MATERIAL SHOWN:
____
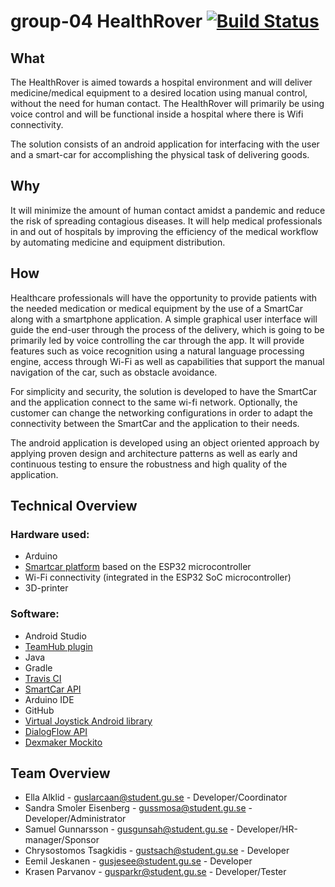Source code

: # group-04 HealthRover [![Build Status](https://travis-ci.com/DIT112-V20/group-04.svg?branch=master)](https://travis-ci.com/DIT112-V20/group-04)

## What
The HealthRover is aimed towards a hospital environment and will deliver medicine/medical equipment to a desired location using manual control, without the need for human contact. The HealthRover will primarily be using voice control and will be functional inside a hospital where there is Wifi connectivity.

The solution consists of an android application for interfacing with the user and a smart-car for accomplishing the physical task of delivering goods.

## Why
It will minimize the amount of human contact amidst a pandemic and reduce the risk of spreading contagious diseases. It will help medical professionals in and out of hospitals by improving the efficiency of the medical workflow by automating medicine and equipment distribution. 

## How
Healthcare professionals will have the opportunity to provide patients with the needed medication or medical equipment by the use of a SmartCar along with a smartphone application. A simple graphical user interface will guide the end-user through the process of the delivery, which is going to be primarily led by voice controlling the car through the app. It will provide features such as voice recognition using a natural language processing engine, access through Wi-Fi as well as capabilities that support the manual navigation of the car, such as obstacle avoidance.

For simplicity and security, the solution is developed to have the SmartCar and the application connect to the same wi-fi network. Optionally, the customer can change the networking configurations in order to adapt the connectivity between the SmartCar and the application to their needs.

The android application is developed using an object oriented approach by applying proven design and architecture patterns as well as early and continuous testing to ensure the robustness and high quality of the application. 

## Technical Overview

### Hardware used:
- Arduino
- [Smartcar platform](https://www.hackster.io/platisd/getting-started-with-the-smartcar-platform-1648ad) based on the ESP32 microcontroller
- Wi-Fi connectivity (integrated in the ESP32 SoC microcontroller)
- 3D-printer

 
### Software:
- Android Studio
- [TeamHub plugin](https://teamhub.dev/)
- Java
- Gradle
- [Travis CI](https://travis-ci.com/github/DIT112-V20/group-04)
- [SmartCar API](https://platisd.github.io/smartcar_shield/)
- Arduino IDE
- GitHub
- [Virtual Joystick Android library](https://github.com/controlwear/virtual-joystick-android)
- [DialogFlow API](https://dialogflow.com/)
- [Dexmaker Mockito](https://mvnrepository.com/artifact/com.google.dexmaker/dexmaker-mockito/1.2)

 
## Team Overview
- Ella Alklid - guslarcaan@student.gu.se - Developer/Coordinator
- Sandra Smoler Eisenberg - gussmosa@student.gu.se - Developer/Administrator
- Samuel Gunnarsson - gusgunsah@student.gu.se - Developer/HR-manager/Sponsor 
- Chrysostomos Tsagkidis - gustsach@student.gu.se - Developer
- Eemil Jeskanen - gusjesee@student.gu.se - Developer
- Krasen Parvanov - gusparkr@student.gu.se - Developer/Tester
____
EXERCISE GOAL:
Copy out exactly the line that holds "- Sandra Smoler" and all remaining lines of the listing, both the first and the last included.

COMPLETED EXERCISE:
- Sandra Smoler Eisenberg - gussmosa@student.gu.se - Developer/Administrator
- Samuel Gunnarsson - gusgunsah@student.gu.se - Developer/HR-manager/Sponsor 
- Chrysostomos Tsagkidis - gustsach@student.gu.se - Developer
- Eemil Jeskanen - gusjesee@student.gu.se - Developer
- Krasen Parvanov - gusparkr@student.gu.se - Developer/Tester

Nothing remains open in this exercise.